Bottom Line: It generally gets more painful from there. The first of the four answers on the question as to if the tax hike would prevent businesses from moving to Florida starts with...“Academics say it’s possible”. I had PTSD from when I had my “accomplished” economics professor in college argue with me about total labor cost, business taxes, regulations, etc...AS I TOOK TIME AWAY FROM MY BUSINESS TO BE IN THE CLASS! I was living the very thing, with an award-winning business, that the “academic” had only ever read or studied. And she had the audacity to insist I was wrong on numerous occasions as I’d try to correct her. Stereo-types do often exist for a reason.
Anyway, enough about my 20-year-old nightmare revisited. Here’s the deal. Academics generally didn’t know what the hell they were talking about regarding business back then and generally speaking they’re just as incompetent today. 97.6% of economists were wrong about the impact of the Tax Cut and Jobs Act. This while I spelled out what would happen on December 26th when I demonstrated that the average net take home pay would average a 7% increase in 2018 through a combination of tax cuts and projected raises/bonuses. As of the end of August we were pacing 6.7% year over year. But back to Gillum’s dumpster fire of a tax plan.
Why the heck would you turn back to the same set of fools for more information? Wouldn’t it make more sense to speak to business owners considering expanding into our state? I’m not going to make this complicated because it doesn’t need to be.
- Would a 41% tax increase make a business more or less likely to relocate to Florida?
- Would a business earning 41% less be more or less likely to hire more people?
- Would a business earning 41% less be more or less likely to expand in Florida?
- Would a business earning 41% less be more or less likely to issue raises?
- Would a business earning 41% less be more or less likely to issue bonuses?

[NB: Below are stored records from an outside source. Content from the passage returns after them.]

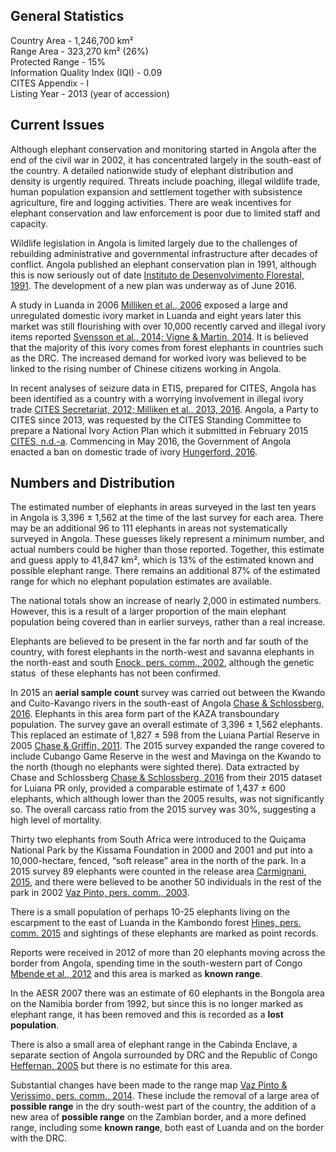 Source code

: ## General Statistics

Country Area - 1,246,700 km²<br />
Range Area - 323,270 km² (26%)<br />
Protected Range - 15%<br />
Information Quality Index (IQI) - 0.09<br />
CITES Appendix - I<br />
Listing Year -  2013 (year of accession)

## Current Issues

Although elephant conservation and monitoring started in Angola after the end of the civil war in 2002, it has concentrated largely in the south-east of the country. A detailed nationwide study of elephant distribution and density is urgently required. Threats include poaching, illegal wildlife trade, human population expansion and settlement together with subsistence agriculture, fire and logging activities. There are weak incentives for elephant conservation and law enforcement is poor due to limited staff and capacity.

Wildlife legislation in Angola is limited largely due to the challenges of rebuilding administrative and governmental infrastructure after decades of conflict. Angola published an elephant conservation plan in 1991, although this is now seriously out of date [Instituto de Desenvolvimento Florestal, 1991](/references#i). The development of a new plan was underway as of June 2016. 

A study in Luanda in 2006 [Milliken et al., 2006](/references#m) exposed a large and unregulated domestic ivory market in Luanda and eight years later this market was still flourishing with over 10,000 recently carved and illegal ivory items reported [Svensson et al., 2014; Vigne & Martin, 2014](/references#s). It is believed that the majority of this ivory comes from forest elephants in countries such as the DRC. The increased demand for worked ivory was believed to be linked to the rising number of Chinese citizens working in Angola.

In recent analyses of seizure data in ETIS, prepared for CITES, Angola has been identified as a country with a worrying involvement in illegal ivory trade [CITES Secretariat, 2012; Milliken et al., 2013, 2016](/references#c). Angola, a Party to CITES since 2013, was requested by the CITES Standing Committee to prepare a National Ivory Action Plan which it submitted in February 2015 [CITES, n.d.-a](/references#c). Commencing in May 2016, the Government of Angola enacted a ban on domestic trade of ivory [Hungerford, 2016](/references#h).

## Numbers and Distribution

The estimated number of elephants in areas surveyed in the last ten years in Angola is 3,396 ± 1,562 at the time of the last survey for each area. There may be an additional 96 to 111 elephants in areas not systematically surveyed in Angola. These guesses likely represent a minimum number, and actual numbers could be higher than those reported. Together, this estimate and guess apply to 41,847 km², which is 13% of the estimated known and possible elephant range. There remains an additional 87% of the estimated range for which no elephant population estimates are available.

The national totals show an increase of nearly 2,000 in estimated numbers. However, this is a result of a larger proportion of the main elephant population being covered than in earlier surveys, rather than a real increase.

Elephants are believed to be present in the far north and far south of the country, with forest elephants in the north-west and savanna elephants in the north-east and south [Enock, pers. comm., 2002](/references#e), although the genetic status  of these elephants has not been confirmed.

In 2015 an **aerial sample count** survey was carried out between the Kwando and Cuito-Kavango rivers in the south-east of Angola [Chase & Schlossberg, 2016](/references#c). Elephants in this area form part of the KAZA transboundary population. The survey gave an overall estimate of 3,396 ± 1,562 elephants. This replaced an estimate of 1,827 ± 598 from the Luiana Partial Reserve in 2005 [Chase & Griffin, 2011](/references#c). The 2015 survey expanded the range covered to include Cubango Game Reserve in the west and Mavinga on the Kwando to the north (though no elephants were sighted there). Data extracted by Chase and Schlossberg [Chase & Schlossberg, 2016](/references#c) from their 2015 dataset for Luiana PR only, provided a comparable estimate of 1,437 ± 600 elephants, which although lower than the 2005 results, was not significantly so. The overall carcass ratio from the 2015 survey was 30%, suggesting a high level of mortality.

Thirty two elephants from South Africa were introduced to the Quiçama National Park by the Kissama Foundation in 2000 and 2001 and put into a 10,000-hectare, fenced, “soft release” area in the north of the park. In a 2015 survey 89 elephants were counted in the release area [Carmignani, 2015](/references#c), and there were believed to be another 50 individuals in the rest of the park in 2002 [Vaz Pinto, pers. comm., 2003](/references#v). 

There is a small population of perhaps 10-25 elephants living on the escarpment to the east of Luanda in the Kambondo forest [Hines, pers. comm. 2015](/references#h) and sightings of these elephants are marked as point records.

Reports were received in 2012 of more than 20 elephants moving across the border from Angola, spending time in the south-western part of Congo [Mbende et al., 2012](/references#m) and this area is marked as **known range**. 

In the AESR 2007 there was an estimate of 60 elephants in the Bongola area on the Namibia border from 1992, but since this is no longer marked as elephant range, it has been removed and this is recorded as a **lost population**. 

There is also a small area of elephant range in the Cabinda Enclave, a separate section of Angola surrounded by DRC and the Republic of Congo [Heffernan, 2005](/references#h) but there is no estimate for this area.

Substantial changes have been made to the range map [Vaz Pinto & Verissimo, pers. comm., 2014](/references#v). These include the removal of a large area of **possible range** in the dry south-west part of the country, the addition of a new area of **possible range** on the Zambian border, and a more defined range, including some **known range**, both east of Luanda and on the border with the DRC.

What’s more is the absurdity of insisting that Florida’s state laws should change to reflect current federal policy. That’s the exactly opposite of the reason we have state governments to begin with...just saying... What’s more is that many aspects of the current federal tax law sunset after eight years – so we’d be even more screwed then. It’s the economic nightmare that would only get worse with time. And btw, the use of the Gillum term “investment” in education. Raising taxes to spend on government projects is literally the antithesis of investment. People and the private sector invest. Government only has what it takes from those who produce. But what else should we expect from dumpster fire policy and coverage?